+++ Source material +++
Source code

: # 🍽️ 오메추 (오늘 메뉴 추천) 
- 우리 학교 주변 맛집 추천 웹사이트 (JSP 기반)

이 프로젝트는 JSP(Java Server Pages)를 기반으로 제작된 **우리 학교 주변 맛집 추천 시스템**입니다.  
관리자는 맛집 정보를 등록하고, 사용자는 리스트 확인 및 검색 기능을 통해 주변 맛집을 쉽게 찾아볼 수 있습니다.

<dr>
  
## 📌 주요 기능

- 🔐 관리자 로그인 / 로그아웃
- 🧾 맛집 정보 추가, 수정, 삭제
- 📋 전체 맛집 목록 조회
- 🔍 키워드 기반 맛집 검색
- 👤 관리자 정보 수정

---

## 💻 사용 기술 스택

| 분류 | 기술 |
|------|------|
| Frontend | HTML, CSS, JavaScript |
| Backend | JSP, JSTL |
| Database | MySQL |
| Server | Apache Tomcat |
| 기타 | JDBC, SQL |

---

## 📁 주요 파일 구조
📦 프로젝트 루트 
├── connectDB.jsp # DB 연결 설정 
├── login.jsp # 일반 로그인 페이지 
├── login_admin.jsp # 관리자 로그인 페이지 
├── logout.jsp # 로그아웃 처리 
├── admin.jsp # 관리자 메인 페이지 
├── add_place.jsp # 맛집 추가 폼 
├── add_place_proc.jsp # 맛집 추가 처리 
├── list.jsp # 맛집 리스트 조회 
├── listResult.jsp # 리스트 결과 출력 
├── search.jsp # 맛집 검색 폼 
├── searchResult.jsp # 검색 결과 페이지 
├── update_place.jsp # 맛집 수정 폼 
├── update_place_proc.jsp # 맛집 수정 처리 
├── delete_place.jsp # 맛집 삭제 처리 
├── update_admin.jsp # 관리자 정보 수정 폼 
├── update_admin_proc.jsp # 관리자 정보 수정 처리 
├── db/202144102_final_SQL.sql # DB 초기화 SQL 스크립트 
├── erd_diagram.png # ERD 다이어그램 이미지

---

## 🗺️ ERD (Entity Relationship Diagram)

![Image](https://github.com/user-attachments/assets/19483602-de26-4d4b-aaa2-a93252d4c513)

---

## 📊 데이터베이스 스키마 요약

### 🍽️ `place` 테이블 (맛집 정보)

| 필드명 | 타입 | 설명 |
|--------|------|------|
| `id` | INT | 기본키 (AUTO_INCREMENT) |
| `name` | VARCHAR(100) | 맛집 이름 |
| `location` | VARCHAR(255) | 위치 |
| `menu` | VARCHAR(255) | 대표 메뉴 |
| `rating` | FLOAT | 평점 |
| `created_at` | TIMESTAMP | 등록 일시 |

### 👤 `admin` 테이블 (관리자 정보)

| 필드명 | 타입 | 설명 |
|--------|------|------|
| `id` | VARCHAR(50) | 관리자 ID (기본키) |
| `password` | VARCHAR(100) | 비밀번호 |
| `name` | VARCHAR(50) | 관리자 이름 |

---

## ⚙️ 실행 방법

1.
+++
Task details
Report every line of the records that contains the word "Server".

Solved exercise
이 프로젝트는 JSP(Java Server Pages)를 기반으로 제작된 **우리 학교 주변 맛집 추천 시스템**입니다.  
| Server | Apache Tomcat |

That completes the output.